*** Dataset extract
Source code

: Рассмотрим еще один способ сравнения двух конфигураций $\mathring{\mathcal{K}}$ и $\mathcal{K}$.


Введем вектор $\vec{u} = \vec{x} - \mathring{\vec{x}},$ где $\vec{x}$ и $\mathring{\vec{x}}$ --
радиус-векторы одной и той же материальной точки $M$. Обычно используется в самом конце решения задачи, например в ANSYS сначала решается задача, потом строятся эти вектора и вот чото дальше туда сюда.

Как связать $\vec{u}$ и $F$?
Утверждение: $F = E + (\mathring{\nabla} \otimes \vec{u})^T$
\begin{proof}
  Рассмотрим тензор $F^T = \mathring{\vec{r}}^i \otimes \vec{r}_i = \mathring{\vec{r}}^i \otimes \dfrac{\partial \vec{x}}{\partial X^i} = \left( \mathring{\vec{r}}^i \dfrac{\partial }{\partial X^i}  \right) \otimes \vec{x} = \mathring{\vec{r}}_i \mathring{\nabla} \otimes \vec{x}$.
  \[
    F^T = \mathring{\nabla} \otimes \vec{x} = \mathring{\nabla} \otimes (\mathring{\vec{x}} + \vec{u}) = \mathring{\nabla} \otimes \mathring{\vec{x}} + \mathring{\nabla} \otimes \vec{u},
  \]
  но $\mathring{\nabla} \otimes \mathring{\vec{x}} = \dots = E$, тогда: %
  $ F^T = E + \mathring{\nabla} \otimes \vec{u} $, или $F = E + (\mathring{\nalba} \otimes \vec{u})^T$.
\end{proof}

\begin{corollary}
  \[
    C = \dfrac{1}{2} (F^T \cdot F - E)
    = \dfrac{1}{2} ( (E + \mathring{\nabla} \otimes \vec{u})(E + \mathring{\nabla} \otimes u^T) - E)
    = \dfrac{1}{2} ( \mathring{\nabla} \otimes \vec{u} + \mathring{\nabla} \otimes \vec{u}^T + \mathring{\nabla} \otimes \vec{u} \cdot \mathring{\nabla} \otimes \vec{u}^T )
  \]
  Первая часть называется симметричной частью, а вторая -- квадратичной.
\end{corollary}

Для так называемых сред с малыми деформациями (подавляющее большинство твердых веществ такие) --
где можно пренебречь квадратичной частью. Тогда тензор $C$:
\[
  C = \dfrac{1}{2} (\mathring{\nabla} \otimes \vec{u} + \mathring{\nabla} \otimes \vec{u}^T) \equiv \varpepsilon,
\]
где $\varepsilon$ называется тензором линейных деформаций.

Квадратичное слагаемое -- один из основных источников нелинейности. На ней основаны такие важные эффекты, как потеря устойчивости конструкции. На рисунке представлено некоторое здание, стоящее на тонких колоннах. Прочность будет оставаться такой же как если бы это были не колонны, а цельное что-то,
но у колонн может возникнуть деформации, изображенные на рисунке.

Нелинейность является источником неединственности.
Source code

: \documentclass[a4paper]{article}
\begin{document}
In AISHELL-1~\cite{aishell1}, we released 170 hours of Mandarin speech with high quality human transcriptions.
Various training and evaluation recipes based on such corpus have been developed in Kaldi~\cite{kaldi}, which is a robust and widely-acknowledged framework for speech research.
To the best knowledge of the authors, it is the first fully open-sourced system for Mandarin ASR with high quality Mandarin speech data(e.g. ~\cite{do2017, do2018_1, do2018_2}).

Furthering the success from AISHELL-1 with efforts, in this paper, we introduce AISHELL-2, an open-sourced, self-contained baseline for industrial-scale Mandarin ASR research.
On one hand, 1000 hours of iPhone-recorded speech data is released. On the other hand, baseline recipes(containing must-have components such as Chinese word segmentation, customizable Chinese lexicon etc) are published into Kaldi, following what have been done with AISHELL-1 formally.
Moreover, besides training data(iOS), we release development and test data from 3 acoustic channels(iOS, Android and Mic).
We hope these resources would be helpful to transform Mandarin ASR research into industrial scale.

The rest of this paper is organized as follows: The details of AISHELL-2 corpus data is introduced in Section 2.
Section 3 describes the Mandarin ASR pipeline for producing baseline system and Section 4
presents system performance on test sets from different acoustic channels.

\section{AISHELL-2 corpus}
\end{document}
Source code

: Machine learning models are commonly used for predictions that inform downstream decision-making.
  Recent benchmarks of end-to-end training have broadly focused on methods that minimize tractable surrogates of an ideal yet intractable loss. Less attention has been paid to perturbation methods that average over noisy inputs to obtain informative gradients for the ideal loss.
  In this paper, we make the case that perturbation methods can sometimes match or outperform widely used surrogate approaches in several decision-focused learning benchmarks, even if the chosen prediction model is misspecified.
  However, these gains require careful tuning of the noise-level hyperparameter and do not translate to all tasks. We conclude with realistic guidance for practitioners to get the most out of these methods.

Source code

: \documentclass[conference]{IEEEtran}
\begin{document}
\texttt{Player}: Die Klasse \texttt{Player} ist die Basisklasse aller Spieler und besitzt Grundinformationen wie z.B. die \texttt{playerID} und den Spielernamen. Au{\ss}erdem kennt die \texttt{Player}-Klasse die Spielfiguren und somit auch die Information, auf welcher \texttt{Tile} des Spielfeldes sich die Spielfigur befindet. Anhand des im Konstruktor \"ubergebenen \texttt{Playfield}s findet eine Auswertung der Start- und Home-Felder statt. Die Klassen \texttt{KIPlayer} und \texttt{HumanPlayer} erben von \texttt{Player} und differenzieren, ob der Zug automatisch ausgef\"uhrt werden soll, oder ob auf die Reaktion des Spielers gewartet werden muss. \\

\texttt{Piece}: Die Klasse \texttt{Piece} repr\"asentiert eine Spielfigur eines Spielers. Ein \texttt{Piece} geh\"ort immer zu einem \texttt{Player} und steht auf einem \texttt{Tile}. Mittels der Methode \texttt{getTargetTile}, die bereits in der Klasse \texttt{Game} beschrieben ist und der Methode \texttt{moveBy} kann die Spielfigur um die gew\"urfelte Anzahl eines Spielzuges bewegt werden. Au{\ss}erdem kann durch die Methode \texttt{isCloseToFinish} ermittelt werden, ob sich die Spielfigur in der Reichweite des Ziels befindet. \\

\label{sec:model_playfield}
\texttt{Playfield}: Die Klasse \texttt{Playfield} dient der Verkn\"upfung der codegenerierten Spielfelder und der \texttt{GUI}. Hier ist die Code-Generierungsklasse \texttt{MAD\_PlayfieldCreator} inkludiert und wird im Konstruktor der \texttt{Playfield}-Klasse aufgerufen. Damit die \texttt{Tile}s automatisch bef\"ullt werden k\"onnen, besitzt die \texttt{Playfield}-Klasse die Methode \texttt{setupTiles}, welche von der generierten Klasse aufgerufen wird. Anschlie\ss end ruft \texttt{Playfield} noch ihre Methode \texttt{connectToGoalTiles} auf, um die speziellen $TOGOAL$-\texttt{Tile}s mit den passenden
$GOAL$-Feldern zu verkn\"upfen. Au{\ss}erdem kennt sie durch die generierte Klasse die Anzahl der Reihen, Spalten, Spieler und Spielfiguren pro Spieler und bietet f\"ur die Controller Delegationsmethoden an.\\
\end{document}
******
• _Prompt_:
What are the lines, exactly as written above, from the line with "Furthering the success" to the line with "Recent benchmarks of", both included? Output only those.

• _Your response_:
Furthering the success from AISHELL-1 with efforts, in this paper, we introduce AISHELL-2, an open-sourced, self-contained baseline for industrial-scale Mandarin ASR research.
On one hand, 1000 hours of iPhone-recorded speech data is released. On the other hand, baseline recipes(containing must-have components such as Chinese word segmentation, customizable Chinese lexicon etc) are published into Kaldi, following what have been done with AISHELL-1 formally.
Moreover, besides training data(iOS), we release development and test data from 3 acoustic channels(iOS, Android and Mic).
We hope these resources would be helpful to transform Mandarin ASR research into industrial scale.

The rest of this paper is organized as follows: The details of AISHELL-2 corpus data is introduced in Section 2.
Section 3 describes the Mandarin ASR pipeline for producing baseline system and Section 4
presents system performance on test sets from different acoustic channels.

\section{AISHELL-2 corpus}
\end{document}
Source code

: Machine learning models are commonly used for predictions that inform downstream decision-making.
  Recent benchmarks of end-to-end training have broadly focused on methods that minimize tractable surrogates of an ideal yet intractable loss. Less attention has been paid to perturbation methods that average over noisy inputs to obtain informative gradients for the ideal loss.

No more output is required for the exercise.